### TO DO
Only a number is wanted: the count of lines in this listing that contain "with".

--*--

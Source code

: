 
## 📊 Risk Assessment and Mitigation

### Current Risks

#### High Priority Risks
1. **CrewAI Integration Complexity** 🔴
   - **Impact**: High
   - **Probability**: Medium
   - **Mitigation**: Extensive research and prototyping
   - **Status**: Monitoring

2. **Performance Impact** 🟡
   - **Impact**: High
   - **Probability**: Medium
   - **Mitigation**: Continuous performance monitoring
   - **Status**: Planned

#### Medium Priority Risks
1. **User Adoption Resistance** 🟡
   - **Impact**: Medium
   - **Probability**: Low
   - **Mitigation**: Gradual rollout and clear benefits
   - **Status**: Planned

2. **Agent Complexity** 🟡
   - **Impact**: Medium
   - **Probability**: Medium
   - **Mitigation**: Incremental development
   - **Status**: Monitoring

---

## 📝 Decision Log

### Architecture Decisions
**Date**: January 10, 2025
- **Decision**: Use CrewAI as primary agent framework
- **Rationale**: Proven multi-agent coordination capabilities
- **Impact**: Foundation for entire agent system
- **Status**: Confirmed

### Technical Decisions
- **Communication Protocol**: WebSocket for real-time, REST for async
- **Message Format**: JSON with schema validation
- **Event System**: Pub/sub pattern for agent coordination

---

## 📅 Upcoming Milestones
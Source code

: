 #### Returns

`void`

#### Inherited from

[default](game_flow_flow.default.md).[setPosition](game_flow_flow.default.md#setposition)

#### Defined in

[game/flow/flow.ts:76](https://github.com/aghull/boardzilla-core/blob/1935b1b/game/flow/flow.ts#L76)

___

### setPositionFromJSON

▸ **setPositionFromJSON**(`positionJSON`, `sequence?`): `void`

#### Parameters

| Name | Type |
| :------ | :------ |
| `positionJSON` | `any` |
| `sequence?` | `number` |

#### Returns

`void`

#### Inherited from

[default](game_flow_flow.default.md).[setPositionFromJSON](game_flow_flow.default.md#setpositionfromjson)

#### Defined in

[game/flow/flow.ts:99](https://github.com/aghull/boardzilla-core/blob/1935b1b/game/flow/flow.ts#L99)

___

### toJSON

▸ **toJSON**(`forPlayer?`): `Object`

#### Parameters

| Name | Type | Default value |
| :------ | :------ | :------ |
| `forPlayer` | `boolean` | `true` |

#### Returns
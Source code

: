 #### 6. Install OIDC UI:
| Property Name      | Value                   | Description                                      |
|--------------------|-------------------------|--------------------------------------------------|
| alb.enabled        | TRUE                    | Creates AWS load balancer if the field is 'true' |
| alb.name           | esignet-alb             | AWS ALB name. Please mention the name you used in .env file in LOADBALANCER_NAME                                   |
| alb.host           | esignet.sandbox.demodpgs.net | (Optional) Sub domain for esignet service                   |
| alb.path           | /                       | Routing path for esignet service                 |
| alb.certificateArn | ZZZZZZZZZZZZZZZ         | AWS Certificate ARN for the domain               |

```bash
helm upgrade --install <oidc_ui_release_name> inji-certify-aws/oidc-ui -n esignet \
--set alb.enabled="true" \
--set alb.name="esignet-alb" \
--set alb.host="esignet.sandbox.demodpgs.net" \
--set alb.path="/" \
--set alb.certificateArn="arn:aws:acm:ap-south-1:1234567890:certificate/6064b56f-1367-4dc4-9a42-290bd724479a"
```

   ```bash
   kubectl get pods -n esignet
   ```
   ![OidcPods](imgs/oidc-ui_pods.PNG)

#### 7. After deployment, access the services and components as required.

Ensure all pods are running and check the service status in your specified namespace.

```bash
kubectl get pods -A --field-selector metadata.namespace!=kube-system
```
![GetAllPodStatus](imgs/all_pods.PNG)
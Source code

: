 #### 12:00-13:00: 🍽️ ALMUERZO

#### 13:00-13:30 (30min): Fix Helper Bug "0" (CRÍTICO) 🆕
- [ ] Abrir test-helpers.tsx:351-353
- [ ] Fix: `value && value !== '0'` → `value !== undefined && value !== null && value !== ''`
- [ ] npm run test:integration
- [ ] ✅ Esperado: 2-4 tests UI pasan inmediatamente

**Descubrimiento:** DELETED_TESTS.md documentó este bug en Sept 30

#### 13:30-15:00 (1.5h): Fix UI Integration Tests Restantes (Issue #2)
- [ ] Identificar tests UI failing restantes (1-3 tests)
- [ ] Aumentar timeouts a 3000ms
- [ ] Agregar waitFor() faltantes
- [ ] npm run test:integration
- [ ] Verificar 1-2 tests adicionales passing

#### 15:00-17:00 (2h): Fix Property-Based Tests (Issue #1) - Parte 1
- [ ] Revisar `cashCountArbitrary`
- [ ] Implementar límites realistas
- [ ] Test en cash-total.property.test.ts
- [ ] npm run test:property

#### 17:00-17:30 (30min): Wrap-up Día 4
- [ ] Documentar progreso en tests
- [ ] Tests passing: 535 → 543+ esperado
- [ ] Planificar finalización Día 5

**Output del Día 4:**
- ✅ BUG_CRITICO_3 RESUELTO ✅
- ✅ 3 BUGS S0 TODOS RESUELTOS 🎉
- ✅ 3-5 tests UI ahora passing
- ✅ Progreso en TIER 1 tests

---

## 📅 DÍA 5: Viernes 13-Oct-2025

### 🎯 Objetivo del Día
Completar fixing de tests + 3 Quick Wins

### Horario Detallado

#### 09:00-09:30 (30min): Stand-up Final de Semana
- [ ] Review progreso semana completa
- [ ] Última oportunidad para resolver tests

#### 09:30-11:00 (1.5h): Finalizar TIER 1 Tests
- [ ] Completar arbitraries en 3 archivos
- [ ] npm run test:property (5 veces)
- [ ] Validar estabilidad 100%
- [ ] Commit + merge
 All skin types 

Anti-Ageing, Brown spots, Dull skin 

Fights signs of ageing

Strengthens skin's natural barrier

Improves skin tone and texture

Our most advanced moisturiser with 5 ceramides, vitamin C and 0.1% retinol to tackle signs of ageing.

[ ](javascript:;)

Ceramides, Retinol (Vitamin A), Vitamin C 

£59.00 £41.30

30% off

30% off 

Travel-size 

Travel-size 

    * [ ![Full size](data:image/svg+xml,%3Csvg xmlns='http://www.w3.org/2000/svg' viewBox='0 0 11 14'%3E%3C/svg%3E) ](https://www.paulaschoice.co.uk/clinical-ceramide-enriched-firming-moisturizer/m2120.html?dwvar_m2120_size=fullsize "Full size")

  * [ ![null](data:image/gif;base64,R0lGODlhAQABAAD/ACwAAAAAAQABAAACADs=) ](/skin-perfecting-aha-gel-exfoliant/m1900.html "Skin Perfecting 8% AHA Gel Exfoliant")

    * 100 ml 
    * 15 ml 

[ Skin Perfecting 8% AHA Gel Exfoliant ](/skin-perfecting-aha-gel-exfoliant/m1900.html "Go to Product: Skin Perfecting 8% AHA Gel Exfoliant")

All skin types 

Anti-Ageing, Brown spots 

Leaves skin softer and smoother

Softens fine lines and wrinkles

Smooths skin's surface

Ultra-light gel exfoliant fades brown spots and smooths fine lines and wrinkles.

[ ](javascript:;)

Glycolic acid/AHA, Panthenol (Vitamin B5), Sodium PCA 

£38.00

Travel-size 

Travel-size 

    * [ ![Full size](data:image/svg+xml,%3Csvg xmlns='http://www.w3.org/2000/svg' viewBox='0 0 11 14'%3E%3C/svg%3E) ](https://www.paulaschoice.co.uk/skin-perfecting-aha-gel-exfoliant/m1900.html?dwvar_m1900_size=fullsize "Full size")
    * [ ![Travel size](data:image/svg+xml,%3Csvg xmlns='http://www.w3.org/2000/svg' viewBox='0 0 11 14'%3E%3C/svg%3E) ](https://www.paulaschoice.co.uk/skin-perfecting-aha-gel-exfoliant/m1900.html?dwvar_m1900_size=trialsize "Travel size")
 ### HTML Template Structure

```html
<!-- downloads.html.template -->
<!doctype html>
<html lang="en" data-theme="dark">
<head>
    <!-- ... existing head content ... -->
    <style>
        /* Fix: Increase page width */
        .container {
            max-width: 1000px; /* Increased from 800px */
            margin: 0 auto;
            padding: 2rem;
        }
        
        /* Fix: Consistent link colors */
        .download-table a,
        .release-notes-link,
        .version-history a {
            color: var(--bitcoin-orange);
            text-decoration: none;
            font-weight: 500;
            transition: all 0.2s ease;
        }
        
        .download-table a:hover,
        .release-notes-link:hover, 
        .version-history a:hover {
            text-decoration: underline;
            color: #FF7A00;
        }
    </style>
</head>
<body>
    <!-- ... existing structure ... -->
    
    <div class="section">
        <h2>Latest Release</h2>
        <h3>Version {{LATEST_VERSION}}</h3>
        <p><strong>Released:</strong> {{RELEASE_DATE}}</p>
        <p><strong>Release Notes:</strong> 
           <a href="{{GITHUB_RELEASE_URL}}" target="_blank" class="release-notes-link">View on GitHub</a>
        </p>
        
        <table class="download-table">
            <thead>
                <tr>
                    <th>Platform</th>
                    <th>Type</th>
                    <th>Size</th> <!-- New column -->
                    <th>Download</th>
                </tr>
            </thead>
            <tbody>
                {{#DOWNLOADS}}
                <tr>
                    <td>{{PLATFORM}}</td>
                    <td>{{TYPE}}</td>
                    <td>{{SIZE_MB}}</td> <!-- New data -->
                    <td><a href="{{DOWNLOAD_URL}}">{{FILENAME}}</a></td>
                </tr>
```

--*--

### RESULT OF THE EXERCISE
2